YouTube used the press opp to spotlight a range of recently-inked media partnerships; it may now be more palatable for broadcasters to sign up with YouTube on a national, rather than international basis. Co-founder Steve Chen: “We want to create features unique to certain countries, so if mobile phones are particularly popular we would introduce more mobile features” (Guardian). Meanwhile, comScore pushed out data on video habits showing more UK net users than watch online video than any others – but the French spend more time doing it.
Updated: AP: ” The expansion didn’t become viable until online search leader Google bought YouTube for $1.76 billion late last year. Besides giving YouTube more computing power, Google also supplied its new subsidiary with the expertise it needed to diversify. The international expansion is being overseen by Sakina Arsiwala, who previously worked on Google’s search engines outside the United States. Arsiwala eventually hopes to engineer additional YouTube channels in dozens of other countries.”
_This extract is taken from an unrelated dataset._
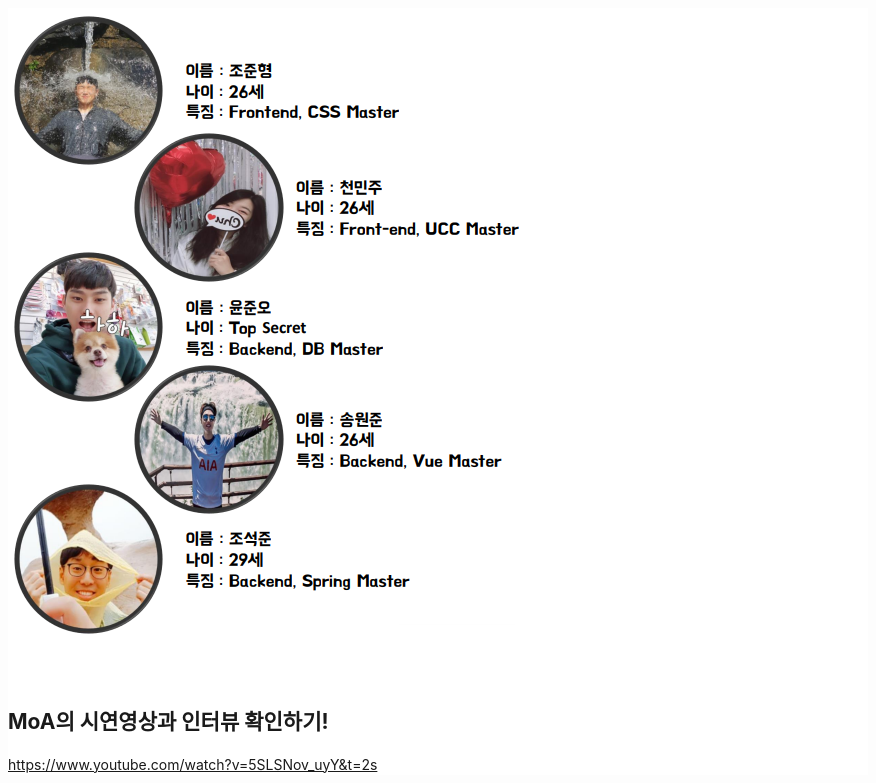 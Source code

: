![team_members](images/team_members.png)





## MoA의 시연영상과 인터뷰 확인하기!

https://www.youtube.com/watch?v=5SLSNov_uyY&t=2s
Hurley said more than half of YouTube’s audience comes from outside the US, out of a total 200 million video streams a day. He said they had signed more than 150 content partnerships in Europe since March and re-iterated YouTube’s policy of not sanctioning copyright theft but working with content creators to leverage new opportunities. Most reports say the founders avoided giving detailed answers to copyright questions, however. Hurley: “At the end of the day, we want to comply with local laws” (The Times).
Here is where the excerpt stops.